A
trilogia “Mad Max” antiga se compõe de um bom primeiro
episódio, um segundo filme que se converteu em um verdadeiro
clássico e um terceiro em que absolutamente nada se aproveita.
O que fez do segundo episódio (que tem o subtítulo “The
road warrior” no original e “A caçada continua” em
português) um clássico foi o fato de que alterou
completamente o cenário e o contexto do primeiro filme e
situou o protagonista num mundo pós-apocalíptico. Um
mundo em que as pessoas guerreiam por gasolina, matam, roubam e
enganam sem qualquer escrúpulo, e o herói do filme não
é diferente.
Mad Max
2 causou impacto quando do seu lançamento, em 1981, como um
filme pós-apocalíptico num mundo ainda
pré-apocalíptico.
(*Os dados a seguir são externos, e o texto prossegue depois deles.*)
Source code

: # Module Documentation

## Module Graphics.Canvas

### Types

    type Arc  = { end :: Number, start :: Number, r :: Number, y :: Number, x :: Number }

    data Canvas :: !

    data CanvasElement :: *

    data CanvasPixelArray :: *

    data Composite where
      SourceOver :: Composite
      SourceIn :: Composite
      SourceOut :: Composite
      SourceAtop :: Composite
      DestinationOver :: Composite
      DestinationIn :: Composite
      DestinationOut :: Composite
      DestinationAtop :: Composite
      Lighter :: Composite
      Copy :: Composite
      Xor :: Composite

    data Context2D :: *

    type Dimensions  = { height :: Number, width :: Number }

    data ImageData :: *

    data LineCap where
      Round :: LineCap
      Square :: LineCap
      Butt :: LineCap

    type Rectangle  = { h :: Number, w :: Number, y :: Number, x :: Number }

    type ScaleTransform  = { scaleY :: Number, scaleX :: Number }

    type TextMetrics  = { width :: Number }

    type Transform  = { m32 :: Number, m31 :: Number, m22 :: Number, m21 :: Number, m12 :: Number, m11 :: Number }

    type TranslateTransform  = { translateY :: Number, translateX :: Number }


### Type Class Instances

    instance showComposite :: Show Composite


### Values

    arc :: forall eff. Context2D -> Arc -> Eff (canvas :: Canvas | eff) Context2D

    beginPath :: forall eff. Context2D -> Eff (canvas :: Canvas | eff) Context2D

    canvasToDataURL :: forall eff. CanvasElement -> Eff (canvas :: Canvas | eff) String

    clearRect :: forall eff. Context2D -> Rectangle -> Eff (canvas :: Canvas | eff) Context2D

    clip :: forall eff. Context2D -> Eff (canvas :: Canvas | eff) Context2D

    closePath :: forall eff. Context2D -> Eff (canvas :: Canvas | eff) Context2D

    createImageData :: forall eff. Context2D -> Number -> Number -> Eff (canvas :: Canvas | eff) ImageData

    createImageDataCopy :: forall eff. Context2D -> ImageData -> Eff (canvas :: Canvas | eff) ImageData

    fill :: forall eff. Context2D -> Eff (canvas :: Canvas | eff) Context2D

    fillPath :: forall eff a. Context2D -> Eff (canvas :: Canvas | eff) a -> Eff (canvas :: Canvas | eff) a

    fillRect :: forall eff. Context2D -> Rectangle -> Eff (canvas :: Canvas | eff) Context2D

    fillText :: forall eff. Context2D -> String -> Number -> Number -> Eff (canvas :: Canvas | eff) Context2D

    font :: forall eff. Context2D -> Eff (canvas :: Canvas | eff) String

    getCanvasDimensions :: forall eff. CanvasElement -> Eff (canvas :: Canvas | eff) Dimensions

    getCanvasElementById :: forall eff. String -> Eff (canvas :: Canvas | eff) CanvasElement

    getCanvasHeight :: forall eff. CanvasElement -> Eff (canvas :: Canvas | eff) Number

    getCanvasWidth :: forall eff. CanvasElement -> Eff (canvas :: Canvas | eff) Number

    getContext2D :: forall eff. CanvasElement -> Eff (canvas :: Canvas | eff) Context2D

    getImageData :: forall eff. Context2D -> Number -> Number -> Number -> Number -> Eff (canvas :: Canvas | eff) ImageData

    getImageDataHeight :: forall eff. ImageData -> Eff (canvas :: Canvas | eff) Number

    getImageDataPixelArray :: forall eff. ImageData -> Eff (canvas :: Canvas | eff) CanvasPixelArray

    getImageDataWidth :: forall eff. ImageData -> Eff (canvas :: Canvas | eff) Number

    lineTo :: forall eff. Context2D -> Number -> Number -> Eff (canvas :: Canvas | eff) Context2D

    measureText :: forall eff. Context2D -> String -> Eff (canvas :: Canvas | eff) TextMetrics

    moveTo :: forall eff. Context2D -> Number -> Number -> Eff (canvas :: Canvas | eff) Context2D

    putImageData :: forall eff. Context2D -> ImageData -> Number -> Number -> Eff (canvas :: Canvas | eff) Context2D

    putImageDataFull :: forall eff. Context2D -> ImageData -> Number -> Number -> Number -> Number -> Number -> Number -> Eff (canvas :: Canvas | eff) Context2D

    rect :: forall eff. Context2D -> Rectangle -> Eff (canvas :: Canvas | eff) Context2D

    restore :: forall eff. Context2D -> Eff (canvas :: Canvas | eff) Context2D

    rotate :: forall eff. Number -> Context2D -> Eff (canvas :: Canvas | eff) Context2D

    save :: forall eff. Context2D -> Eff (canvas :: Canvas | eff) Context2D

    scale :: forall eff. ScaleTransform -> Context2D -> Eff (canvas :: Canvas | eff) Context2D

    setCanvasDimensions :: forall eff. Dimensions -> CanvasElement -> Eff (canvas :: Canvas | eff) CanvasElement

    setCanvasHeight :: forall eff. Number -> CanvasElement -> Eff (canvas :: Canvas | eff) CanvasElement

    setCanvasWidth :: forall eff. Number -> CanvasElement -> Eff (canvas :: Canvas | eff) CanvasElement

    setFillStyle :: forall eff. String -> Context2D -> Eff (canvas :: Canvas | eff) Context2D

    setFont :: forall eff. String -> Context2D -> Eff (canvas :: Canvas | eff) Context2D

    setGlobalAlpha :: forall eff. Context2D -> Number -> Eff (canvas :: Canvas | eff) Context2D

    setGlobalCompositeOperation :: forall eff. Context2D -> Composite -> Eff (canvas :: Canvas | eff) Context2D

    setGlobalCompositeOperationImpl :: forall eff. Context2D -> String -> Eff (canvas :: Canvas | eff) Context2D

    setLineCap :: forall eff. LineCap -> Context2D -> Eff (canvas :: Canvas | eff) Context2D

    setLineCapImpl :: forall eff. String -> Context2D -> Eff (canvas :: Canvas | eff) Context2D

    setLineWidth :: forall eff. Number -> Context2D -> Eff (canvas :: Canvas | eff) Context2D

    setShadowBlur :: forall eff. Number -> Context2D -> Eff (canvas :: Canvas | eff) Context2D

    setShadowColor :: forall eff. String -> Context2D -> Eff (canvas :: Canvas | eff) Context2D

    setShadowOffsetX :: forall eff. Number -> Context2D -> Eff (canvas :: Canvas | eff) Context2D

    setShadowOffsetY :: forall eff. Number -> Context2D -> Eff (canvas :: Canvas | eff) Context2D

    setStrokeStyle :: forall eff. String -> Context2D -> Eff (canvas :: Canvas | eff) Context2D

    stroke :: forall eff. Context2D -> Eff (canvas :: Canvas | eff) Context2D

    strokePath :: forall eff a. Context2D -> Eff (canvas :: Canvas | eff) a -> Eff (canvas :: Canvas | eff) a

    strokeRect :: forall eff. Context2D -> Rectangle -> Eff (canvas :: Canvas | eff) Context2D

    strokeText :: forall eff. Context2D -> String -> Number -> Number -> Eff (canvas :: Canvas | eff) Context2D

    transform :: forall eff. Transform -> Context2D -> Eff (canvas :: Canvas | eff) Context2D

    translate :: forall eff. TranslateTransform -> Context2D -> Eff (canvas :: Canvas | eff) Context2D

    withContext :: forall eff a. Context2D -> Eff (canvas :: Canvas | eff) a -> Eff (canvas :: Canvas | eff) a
Hoje vivemos num mundo pós
queda do Muro de Berlim e pós “fim da história”, um
mundo em que se proclamou a barbárie neoliberal como a forma
definitiva de sociedade humana. Nesse mundo já portanto
pós-apocalíptico em que vivemos, mais um filme
pós-apocalíptico como o novo episódio de Mad
Max, que tem o subtítulo de “A estrada da fúria”,
já não causa mais o mesmo impacto. Já estamos
habituados à violência e amoralidade, que não
causam mais o pavor e a angústia que causavam na época
do segundo episódio.
É
claro que o diretor, o mesmo George Miller da trilogia original,
tentou causar impacto, e usou todos os recursos do cinema de hoje
para produzir um filme ainda mais violento, megalomaníaco,
grotesco e vertiginoso que o original. Para quem tem o senso de humor
apropriado para este tipo de produção (é o caso
deste autor), trata-se de uma excelente pedida. De resto, a receita
do cinema para qualquer continuação é mesmo
aumentar a dosagem dos elementos que fizeram sucesso no filme
anterior, e isso vale também para uma continuação
produzida décadas depois.
Mais do
que uma simples continuação turbinada, “A estrada da
fúria” parece se inscrever numa espécie de tendência
de reciclagem de clássicos que está na moda do cinema
atual. Recentemente, George Lucas filmou uma segunda trilogia “Star
Wars”, com décadas de intervalo em relação à
primeira, contando (e estragando) a origem do vilão Darth
Vader, convertido em um garoto mimado. Spielberg filmou um novo
episódio de “Indiana Jones”, muito aquém do encanto
os três primeiros. Também foi contada num filme medíocre
a origem de Hannibal Lecter, clássico vilão do
“Silêncio dos Inocentes”. A série “Alien”, cujos
dois primeiros episódios são igualmente clássicos
e excepcionais, também teve uma releitura sem nenhuma
imaginação em “Prometheus”. E “O Exterminador do
futuro”, outro clássico apocalíptico dos anos 1980,
também segue tendo novos episódios, com alguma
periodicidade.
Em todos
esses casos, há uma tentativa de explorar a aura e o apelo de
personagens e cenários clássicos, mas sem a mesma
criatividade que gerou esses clássicos, o que resulta em
banalidades que profanam e mancham a fortuna crítica dos
filmes originais. Na maior parte dos casos, é melhor ignorar e
rejeitar essas tentativas de recriar filmes e histórias
clássicas e ficar com a boa memória dos originais. Numa
sociedade que perdeu a capacidade de imaginar o futuro, a indústria
cultural está condenada a reciclar o passado.
Mas isso
apenas parece ser o caso de “A estrada da fúria”, pois há
um elemento que tornou este filme digno de comentário, a
suposta presença de uma propaganda feminista. E quem detectou
o indício de feminismo foram ativistas estadunidenses
defensores do machismo. Num site chamado “Return of the kings” (O
retorno dos reis), um apedeuta chamado Aron Clarey (que também
responde pela alcunha de “capitão capitalismo”, que já
dá uma ideia do tipo de sistema social e ideologia que
defende) conclamou os “homens de verdade” a não assistirem
o filme. Segundo este gênio da estupidez patriarcal e
neoliberal, o novo Mad Max é uma armadilha que seduz os homens
com cenas de tiroteios e explosões, mas na verdade entrega um
roteiro em que a personagem de Charlize Theron se sobressai em
relação ao protagonista Max. Portanto, cuidado homens!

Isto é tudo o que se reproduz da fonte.